What to work on -
Using the material that follows, work out how many lines include the word "Loại". Your answer should be that number only.

Material for this exercise -
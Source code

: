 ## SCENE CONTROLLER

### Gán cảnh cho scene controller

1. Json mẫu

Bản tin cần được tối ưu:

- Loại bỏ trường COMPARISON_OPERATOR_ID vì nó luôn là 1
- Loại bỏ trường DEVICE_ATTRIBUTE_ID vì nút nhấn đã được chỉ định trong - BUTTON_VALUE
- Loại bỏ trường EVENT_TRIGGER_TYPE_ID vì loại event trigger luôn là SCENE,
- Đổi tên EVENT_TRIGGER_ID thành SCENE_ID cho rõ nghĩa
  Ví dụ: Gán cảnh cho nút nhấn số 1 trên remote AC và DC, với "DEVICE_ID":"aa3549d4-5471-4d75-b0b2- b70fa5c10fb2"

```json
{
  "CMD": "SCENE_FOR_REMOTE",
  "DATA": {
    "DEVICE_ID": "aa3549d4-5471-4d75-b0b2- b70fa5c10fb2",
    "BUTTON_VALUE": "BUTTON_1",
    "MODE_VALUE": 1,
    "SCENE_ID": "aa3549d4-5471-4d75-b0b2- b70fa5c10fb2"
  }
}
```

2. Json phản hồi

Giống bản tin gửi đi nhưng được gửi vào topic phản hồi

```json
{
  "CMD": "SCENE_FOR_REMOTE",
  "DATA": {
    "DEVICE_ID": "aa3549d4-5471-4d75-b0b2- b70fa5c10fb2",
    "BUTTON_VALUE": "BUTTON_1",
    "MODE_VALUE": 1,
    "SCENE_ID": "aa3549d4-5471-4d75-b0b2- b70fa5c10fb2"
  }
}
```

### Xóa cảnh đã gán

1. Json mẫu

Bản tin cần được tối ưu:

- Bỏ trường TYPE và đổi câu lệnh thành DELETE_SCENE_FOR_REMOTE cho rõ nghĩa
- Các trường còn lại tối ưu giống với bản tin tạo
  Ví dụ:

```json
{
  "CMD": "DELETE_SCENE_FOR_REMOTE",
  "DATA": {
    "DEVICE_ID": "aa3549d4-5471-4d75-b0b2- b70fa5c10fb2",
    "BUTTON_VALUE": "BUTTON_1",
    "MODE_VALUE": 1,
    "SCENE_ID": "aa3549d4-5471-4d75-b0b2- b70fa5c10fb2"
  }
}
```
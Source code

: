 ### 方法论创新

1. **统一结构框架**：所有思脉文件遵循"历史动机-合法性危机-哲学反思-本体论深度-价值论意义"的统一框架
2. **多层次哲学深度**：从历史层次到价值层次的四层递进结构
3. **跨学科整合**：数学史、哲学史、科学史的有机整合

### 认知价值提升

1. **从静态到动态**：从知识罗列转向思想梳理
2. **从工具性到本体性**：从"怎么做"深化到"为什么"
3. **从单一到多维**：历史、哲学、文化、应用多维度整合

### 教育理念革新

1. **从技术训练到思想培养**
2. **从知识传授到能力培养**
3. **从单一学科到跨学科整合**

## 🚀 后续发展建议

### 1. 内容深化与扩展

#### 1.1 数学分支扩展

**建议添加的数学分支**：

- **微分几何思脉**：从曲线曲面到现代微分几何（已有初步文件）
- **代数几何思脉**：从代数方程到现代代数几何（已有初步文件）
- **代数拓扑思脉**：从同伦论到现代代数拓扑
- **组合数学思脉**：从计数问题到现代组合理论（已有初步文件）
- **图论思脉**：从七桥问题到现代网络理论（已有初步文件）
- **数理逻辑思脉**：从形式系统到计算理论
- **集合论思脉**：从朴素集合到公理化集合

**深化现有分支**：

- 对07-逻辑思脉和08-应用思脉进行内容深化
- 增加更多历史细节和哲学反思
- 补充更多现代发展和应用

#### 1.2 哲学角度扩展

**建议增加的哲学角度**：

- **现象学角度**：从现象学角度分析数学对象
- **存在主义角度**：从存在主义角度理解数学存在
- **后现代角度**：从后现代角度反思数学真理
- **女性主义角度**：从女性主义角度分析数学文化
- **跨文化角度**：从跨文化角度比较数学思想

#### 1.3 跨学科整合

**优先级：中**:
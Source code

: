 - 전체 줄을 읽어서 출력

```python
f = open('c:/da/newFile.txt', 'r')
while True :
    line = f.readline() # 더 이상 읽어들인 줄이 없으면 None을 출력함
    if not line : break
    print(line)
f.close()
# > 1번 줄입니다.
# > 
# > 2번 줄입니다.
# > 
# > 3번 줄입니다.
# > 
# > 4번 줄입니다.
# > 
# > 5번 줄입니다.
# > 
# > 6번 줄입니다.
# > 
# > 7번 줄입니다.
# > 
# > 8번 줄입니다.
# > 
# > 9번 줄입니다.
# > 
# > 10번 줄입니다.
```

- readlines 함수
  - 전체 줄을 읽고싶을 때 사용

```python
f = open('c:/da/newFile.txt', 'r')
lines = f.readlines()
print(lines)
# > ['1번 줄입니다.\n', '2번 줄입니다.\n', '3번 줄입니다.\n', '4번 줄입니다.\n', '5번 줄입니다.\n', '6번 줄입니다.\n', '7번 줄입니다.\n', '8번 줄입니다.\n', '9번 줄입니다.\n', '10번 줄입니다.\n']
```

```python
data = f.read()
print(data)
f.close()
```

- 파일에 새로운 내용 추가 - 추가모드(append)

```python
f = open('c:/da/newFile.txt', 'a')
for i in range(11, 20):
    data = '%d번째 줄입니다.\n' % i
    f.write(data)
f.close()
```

Final answer -
3